State Government
Courts retain cleaning companies
12:05 PM EDT on Thursday, July 31, 2008
The state courts plan to keep doing business with two cleaning companies that the Carcieri administration fired last week after 31 of their custodians were arrested as suspected illegal immigrants.
And Attorney General Patrick C. Lynch is also sticking with the one custodian he has left, even though the worker’s boss and the president of the company has admitted to ignoring a federal law to keep certain documents on his employees.
“Our full-time cleaning guy Caesar has done nothing wrong,” said Lynch spokesman Michael Healey. “He’s here legally, he’s worked extra hard and we’re not going to let him be victimized.”
The court system’s decision came after a contract review by court administrators who imposed conditional requirements on both companies to ensure their workers are properly identified, court spokesman Craig Berke said.
TriState Enterprises, of North Providence, has agreed to fingerprint 53 current workers it has working in the courts and to enter their names into the federal E-verify database that screens the validity of Social Security numbers.
Berke said the second company, Falcon Maintenance, of Johnston, which currently has 10 workers performing custodial work in court buildings, hasn’t yet indicated whether it could meet those additional requirements for continued employment.

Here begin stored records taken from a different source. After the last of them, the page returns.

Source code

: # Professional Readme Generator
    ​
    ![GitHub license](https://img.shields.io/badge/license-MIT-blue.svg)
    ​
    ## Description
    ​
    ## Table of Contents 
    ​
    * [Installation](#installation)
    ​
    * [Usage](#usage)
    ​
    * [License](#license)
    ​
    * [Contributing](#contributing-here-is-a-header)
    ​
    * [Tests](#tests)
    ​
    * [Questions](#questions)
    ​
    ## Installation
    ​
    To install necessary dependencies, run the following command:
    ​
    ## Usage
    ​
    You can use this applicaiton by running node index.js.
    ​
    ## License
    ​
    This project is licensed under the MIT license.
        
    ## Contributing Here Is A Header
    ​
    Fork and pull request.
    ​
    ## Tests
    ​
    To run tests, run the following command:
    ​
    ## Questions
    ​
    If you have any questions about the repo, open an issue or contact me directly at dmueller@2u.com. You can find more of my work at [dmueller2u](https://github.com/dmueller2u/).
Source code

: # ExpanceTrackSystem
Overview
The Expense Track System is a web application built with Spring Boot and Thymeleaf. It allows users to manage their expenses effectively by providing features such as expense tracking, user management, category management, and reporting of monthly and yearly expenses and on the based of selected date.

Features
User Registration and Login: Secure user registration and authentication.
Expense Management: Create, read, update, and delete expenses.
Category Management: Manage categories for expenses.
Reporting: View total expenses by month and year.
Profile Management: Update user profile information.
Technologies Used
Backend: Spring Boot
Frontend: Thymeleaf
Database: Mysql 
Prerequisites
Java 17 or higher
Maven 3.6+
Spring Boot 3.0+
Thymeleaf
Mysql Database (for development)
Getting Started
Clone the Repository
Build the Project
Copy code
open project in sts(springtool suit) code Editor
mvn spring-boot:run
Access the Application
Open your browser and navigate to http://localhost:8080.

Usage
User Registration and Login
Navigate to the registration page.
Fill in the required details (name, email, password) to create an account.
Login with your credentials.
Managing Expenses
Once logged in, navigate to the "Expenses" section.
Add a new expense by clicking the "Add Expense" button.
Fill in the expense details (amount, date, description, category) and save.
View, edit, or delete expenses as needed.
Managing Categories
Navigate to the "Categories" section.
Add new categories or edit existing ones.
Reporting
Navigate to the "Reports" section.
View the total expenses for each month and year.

If it does, however, Berke said Falcon would keep its work.
“As long as they are meeting the terms of the contract and no one or no company has been charged with any wrongdoing, we intend to maintain those contracts with these companies,” Berke said, adding however, “we want to know who is in our buildings.”
Immigration agents, accompanied by state police detectives, rounded up the 31 suspected illegal immigrants in a sweep through six courthouses on July 16. The agents were investigating a tip that some employees may have used fraudulent identification to get their jobs — and used court copy machines in the process. No criminal charges have been filed since the arrests.

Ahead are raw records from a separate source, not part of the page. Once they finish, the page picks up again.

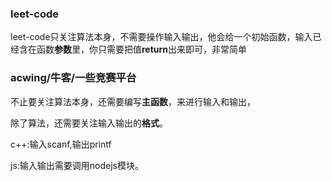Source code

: ### leet-code

leet-code只关注算法本身，不需要操作输入输出，他会给一个初始函数，输入已经含在函数**参数**里，你只需要把值**return**出来即可，非常简单



### acwing/牛客/一些竞赛平台

不止要关注算法本身，还需要编写**主函数**，来进行输入和输出，

除了算法，还需要关注输入输出的**格式**。

c++:输入scanf,输出printf

js:输入输出需要调用nodejs模块。
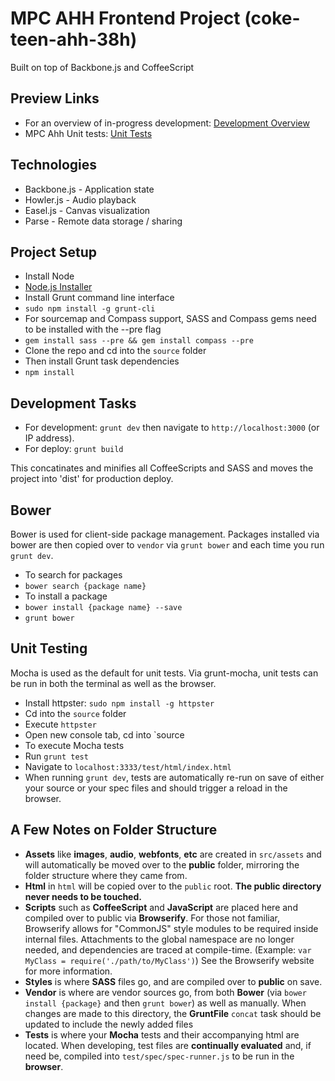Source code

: MPC AHH Frontend Project (coke-teen-ahh-38h)
================================================================

Built on top of Backbone.js and CoffeeScript

Preview Links
-------------
- For an overview of in-progress development: [Development Overview](http://{path-to-server}/#development)
- MPC Ahh Unit tests: [Unit Tests](http://{path-to-server}/source/test/html/)


Technologies
-----------
- Backbone.js - Application state
- Howler.js - Audio playback
- Easel.js - Canvas visualization
- Parse - Remote data storage / sharing


Project Setup
-------------
- Install Node
 - [Node.js Installer](http://nodejs.org/)
- Install Grunt command line interface
 - `sudo npm install -g grunt-cli`
- For sourcemap and Compass support, SASS and Compass gems need to be installed with the --pre flag
 - `gem install sass --pre && gem install compass --pre`
- Clone the repo and cd into the `source` folder
- Then install Grunt task dependencies
 - `npm install`



Development Tasks
-----------------
- For development: `grunt dev` then navigate to `http://localhost:3000` (or IP address).
- For deploy: `grunt build`

This concatinates and minifies all CoffeeScripts and SASS and moves the project into 'dist' for production deploy.


Bower
-----
Bower is used for client-side package management.  Packages installed via bower are then copied over to `vendor` via `grunt bower` and each time you run `grunt dev`.

- To search for packages
 - `bower search {package name}`
- To install a package
 - `bower install {package name} --save`
 - `grunt bower`


Unit Testing
------------
Mocha is used as the default for unit tests.  Via grunt-mocha, unit tests can be run in both the terminal as well as the browser.

- Install httpster:  `sudo npm install -g httpster`
- Cd into the `source` folder
- Execute `httpster`
- Open new console tab, cd into `source
- To execute Mocha tests
 - Run `grunt test`
 - Navigate to `localhost:3333/test/html/index.html`
- When running `grunt dev`, tests are automatically re-run on save of either your source or your spec files and should trigger a reload in the browser.


A Few Notes on Folder Structure
-------------------------------

- **Assets** like **images**, **audio**, **webfonts**, **etc** are created in `src/assets` and will automatically be moved over to the **public** folder, mirroring the folder structure where they came from.
- **Html** in `html` will be copied over to the `public` root.  **The public directory never needs to be touched.**
- **Scripts** such as **CoffeeScript** and **JavaScript** are placed here and compiled over to public via **Browserify**.  For those not familiar, Browserify allows for "CommonJS" style modules to be required inside internal files.  Attachments to the global namespace are no longer needed, and dependencies are traced at compile-time. (Example:  `var MyClass = require('./path/to/MyClass')`)  See the Browserify website for more information.
- **Styles** is where **SASS** files go, and are compiled over to **public** on save.
- **Vendor** is where are vendor sources go, from both **Bower** (via `bower install {package}` and then `grunt bower`) as well as manually.  When changes are made to this directory, the **GruntFile** `concat` task should be updated to include the newly added files
- **Tests** is where your **Mocha** tests and their accompanying html are located.  When developing, test files are **continually evaluated** and, if need be, compiled into `test/spec/spec-runner.js` to be run in the **browser**.
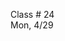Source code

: 
<div class="lecture2">
<div class="column_date">

Class # 24 <br>
Mon, 4/29

</div>

<div class="column_materials">
<p markdown="block">
<!--
(Software) Licenses

[slides](slides/week12/licenses.html)

Reading list:

- [OSI Frequently Answered Questions](https://opensource.org/faq)

- Wikipedia articles:
  - [Software license](https://en.wikipedia.org/wiki/Software_license#Software_licenses_and_copyright_law)
  - [Copyleft license](https://en.wikipedia.org/wiki/Copyleft)
  - [Permissive software license](https://en.wikipedia.org/wiki/Permissive_software_licence)

- [The Legal Side of Open Source](https://opensource.guide/legal/)


- [What is copyleft?](https://opensource.com/resources/what-is-copyleft)
by Ben Cotton


-->

</p>
</div>

<div class="column_assign">
<p markdown="block">

<!--
Complete __peer evaluations__ the link was sent to you through Piazza.


__Blog posts for this week:__

- report on team project progress - concentrating on your own contributions to the team

- look at the license for the project that your team is working on and determine
what are the rules established by that license (what can one do, what is not
  allowed, what must one do)

- You should also update your "contributions" table with any new contributions
(do not include the team work in there).



__Presentation content:__
- brief intro to the project
- how complicated was the installation of development environment
- what went wrong
- what went well
- summary/descriptions of types of contributions that the team made
- how easy was it to collaborate within the team
- if you were doing this again, would you pick the same or different project

-->



</p>
</div>

</div>
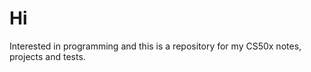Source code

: <h1 text-align center>Hi</h1> 
<p>Interested in programming and this is a repository for my CS50x notes, projects and tests.
</p>
<!---
ScottDerr/ScottDerr is a ✨ special ✨ repository because its `README.md` (this file) appears on your GitHub profile.
You can click the Preview link to take a look at your changes.
--->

Last week Department of Administration Director Jerome Williams said he decided to terminate close to 50 executive-branch contracts with the companies after an internal review found the companies had been reporting many fewer employees to the Department of Labor and Training than they had told the state they had available.
Falcon told state labor officials it had eight employees in January and five in both February and March, and TriState reported having only six employees during each of those months. But the state “has reason to believe” both companies have “significantly more employees than that,” the state’s purchasing agent, Lorraine Hynes, told Williams in a letter. And “That gives rise to serious concerns.”
Williams said: “The way I am interpreting that is [that] they are telling us one thing and reporting something else.”
Companies are required by law to withhold payroll taxes from their employees. Also, workers’ compensation insurance premiums are based on the number of employees a company reports it has on its books.
Besides an apparent discrepancy in employee figures, Hynes said, neither company produced requested evidence that they had enrolled — though both told the state they had — in the E-Verify program, or that they had required their employees to prove their identities and eligibility to work in this country, information that all employers have been required by federal law to compile and report on federal I-9 forms since Nov. 6, 1986.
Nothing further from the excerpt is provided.